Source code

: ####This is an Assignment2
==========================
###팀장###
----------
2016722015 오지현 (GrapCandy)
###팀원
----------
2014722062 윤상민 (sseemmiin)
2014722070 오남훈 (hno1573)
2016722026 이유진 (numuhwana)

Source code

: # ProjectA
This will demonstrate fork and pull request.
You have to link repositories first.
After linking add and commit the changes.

* * *

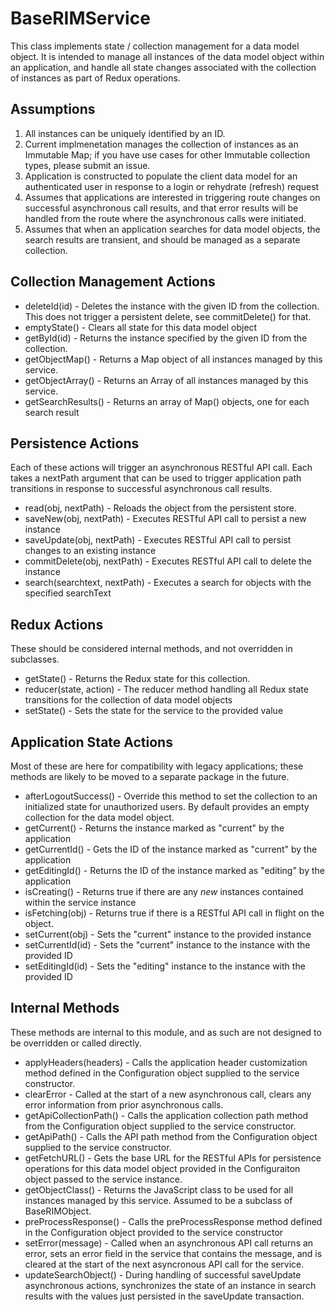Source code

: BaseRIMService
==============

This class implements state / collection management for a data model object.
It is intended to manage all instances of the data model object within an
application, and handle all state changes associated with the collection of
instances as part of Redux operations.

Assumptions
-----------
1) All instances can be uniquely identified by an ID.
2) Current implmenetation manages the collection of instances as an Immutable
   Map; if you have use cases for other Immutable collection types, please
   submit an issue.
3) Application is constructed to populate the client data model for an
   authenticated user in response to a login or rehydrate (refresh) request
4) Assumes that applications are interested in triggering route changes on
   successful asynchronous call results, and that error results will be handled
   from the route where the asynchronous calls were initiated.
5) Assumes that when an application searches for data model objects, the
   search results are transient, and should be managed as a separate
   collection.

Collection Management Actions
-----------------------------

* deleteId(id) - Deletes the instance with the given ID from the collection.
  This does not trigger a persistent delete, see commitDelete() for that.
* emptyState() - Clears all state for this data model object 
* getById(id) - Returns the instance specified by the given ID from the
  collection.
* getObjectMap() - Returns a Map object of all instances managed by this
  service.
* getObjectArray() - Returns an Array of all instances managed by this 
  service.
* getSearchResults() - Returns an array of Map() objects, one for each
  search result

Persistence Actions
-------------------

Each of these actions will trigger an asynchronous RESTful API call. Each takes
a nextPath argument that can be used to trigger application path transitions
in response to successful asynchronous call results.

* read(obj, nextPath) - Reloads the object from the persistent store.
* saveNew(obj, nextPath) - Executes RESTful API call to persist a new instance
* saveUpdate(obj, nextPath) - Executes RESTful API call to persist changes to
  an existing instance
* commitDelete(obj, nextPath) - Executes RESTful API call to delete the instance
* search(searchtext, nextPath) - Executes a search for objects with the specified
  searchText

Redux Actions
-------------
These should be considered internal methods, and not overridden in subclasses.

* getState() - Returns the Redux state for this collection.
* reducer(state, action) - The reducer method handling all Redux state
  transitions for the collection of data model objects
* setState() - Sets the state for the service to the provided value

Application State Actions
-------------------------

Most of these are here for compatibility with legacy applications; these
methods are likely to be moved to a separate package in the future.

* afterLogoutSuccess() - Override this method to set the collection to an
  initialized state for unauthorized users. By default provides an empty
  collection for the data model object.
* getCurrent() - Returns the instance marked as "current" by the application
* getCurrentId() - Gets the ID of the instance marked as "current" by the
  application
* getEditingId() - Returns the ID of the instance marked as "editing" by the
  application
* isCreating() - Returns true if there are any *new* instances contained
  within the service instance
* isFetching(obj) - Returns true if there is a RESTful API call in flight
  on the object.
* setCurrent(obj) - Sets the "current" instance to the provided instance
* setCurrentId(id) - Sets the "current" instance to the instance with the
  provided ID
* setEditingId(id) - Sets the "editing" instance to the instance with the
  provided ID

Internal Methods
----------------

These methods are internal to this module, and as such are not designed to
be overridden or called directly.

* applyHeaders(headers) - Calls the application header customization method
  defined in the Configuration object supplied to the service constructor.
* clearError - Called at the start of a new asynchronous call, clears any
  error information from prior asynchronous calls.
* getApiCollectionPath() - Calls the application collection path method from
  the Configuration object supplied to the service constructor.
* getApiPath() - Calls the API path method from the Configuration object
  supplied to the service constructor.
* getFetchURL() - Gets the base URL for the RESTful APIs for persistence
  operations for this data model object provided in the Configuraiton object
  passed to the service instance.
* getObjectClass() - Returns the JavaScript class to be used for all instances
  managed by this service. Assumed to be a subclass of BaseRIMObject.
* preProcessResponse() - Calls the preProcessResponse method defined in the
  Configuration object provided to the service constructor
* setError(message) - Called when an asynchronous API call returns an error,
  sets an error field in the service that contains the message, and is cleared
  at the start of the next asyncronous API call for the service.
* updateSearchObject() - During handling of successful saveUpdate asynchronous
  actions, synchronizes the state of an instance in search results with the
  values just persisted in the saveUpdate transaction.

— DESCRIPTION OF THE TASK —
When a line among the entries above contains "commitDelete", copy it.

— ANSWER BOX —
  This does not trigger a persistent delete, see commitDelete() for that.
* commitDelete(obj, nextPath) - Executes RESTful API call to delete the instance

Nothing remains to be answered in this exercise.